++++ Input
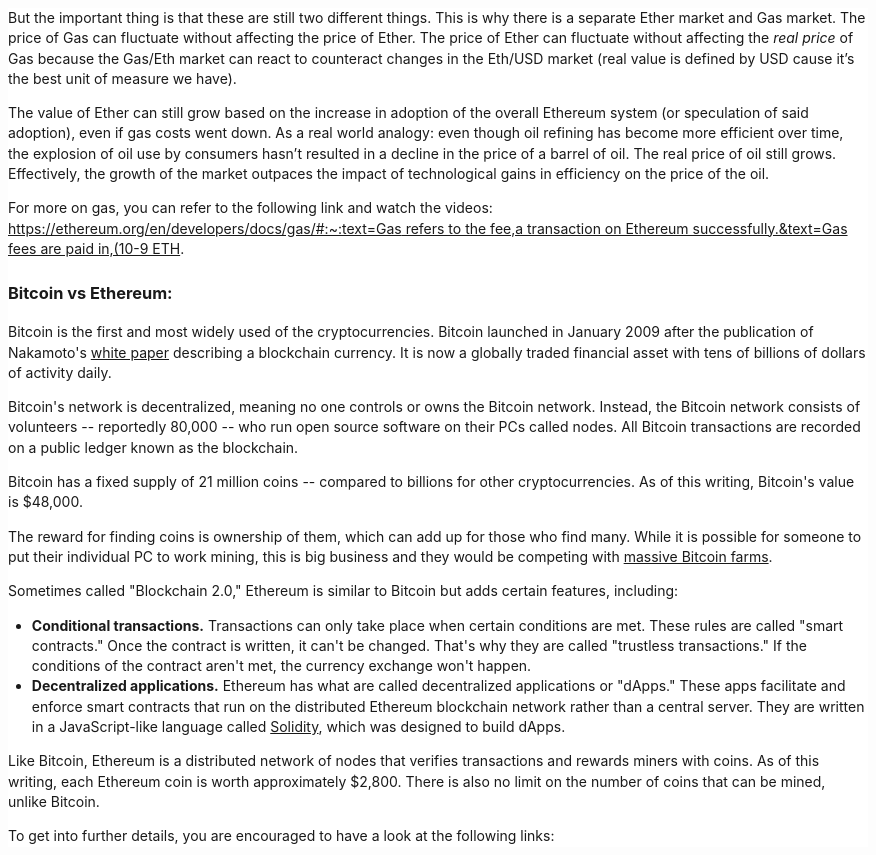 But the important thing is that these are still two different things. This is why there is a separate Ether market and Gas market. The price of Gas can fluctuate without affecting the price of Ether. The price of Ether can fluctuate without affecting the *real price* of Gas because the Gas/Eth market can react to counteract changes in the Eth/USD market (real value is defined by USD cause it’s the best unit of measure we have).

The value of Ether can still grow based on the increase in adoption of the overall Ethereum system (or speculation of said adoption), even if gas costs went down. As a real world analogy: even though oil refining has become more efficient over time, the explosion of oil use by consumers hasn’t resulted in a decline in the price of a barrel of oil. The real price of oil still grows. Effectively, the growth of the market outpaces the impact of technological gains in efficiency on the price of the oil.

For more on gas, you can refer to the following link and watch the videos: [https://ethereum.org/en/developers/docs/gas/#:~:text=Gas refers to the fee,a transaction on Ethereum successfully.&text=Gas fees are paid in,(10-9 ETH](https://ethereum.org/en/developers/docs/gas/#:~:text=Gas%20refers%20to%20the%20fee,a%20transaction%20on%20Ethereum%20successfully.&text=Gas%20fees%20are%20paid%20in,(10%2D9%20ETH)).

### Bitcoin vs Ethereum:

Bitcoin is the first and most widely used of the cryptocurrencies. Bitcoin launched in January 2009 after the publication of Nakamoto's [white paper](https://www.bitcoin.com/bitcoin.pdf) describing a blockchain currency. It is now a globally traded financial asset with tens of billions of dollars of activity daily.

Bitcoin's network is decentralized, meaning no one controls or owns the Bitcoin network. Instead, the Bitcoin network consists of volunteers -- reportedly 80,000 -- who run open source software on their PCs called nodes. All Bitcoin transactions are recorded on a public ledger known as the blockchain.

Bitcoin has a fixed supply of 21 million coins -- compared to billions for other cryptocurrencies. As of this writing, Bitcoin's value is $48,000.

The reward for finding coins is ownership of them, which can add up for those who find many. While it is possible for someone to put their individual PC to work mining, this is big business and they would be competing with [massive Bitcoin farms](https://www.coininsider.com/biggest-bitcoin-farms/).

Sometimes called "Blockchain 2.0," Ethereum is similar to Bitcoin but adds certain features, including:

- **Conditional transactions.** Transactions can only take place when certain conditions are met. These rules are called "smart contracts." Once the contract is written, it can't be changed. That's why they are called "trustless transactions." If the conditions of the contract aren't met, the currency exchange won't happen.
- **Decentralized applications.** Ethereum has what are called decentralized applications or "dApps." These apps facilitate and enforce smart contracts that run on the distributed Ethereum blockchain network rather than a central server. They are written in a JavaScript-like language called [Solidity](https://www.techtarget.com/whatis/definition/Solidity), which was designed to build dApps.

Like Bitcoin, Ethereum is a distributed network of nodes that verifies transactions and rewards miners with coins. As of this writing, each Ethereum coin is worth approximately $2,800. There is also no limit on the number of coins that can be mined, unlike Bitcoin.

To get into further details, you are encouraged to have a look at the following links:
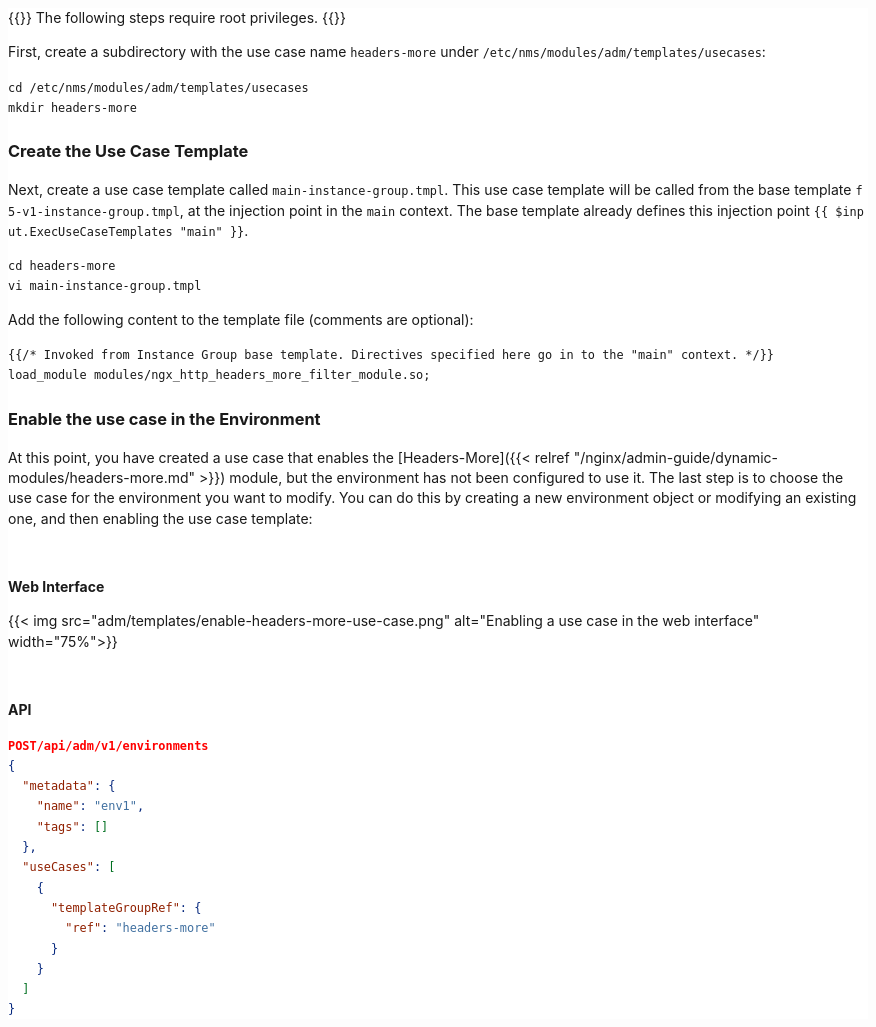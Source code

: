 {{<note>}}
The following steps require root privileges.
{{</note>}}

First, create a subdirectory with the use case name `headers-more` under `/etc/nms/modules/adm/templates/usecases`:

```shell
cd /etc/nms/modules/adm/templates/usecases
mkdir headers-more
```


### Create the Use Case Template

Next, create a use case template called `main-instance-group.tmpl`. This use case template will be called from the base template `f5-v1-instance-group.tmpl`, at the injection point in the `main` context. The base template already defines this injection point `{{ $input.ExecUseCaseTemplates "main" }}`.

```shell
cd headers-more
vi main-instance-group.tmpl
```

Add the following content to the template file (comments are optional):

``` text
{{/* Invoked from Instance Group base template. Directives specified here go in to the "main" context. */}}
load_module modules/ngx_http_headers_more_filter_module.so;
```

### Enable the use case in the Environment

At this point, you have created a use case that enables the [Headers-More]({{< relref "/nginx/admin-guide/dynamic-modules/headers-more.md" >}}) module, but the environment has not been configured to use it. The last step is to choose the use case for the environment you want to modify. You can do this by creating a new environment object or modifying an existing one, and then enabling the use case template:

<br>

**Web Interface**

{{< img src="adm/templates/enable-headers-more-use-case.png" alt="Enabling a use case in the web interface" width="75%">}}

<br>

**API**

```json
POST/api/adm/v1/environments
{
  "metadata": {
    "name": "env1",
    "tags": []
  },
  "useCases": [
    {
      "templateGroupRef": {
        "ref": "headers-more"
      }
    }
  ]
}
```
++++++++
Exercise - Exact duplication is required for the lines above, from the line that contains "Like Bitcoin, Ethereum" to the line that contains "To get into", inclusive; omit all others.

Exercise response -
Like Bitcoin, Ethereum is a distributed network of nodes that verifies transactions and rewards miners with coins. As of this writing, each Ethereum coin is worth approximately $2,800. There is also no limit on the number of coins that can be mined, unlike Bitcoin.

To get into further details, you are encouraged to have a look at the following links:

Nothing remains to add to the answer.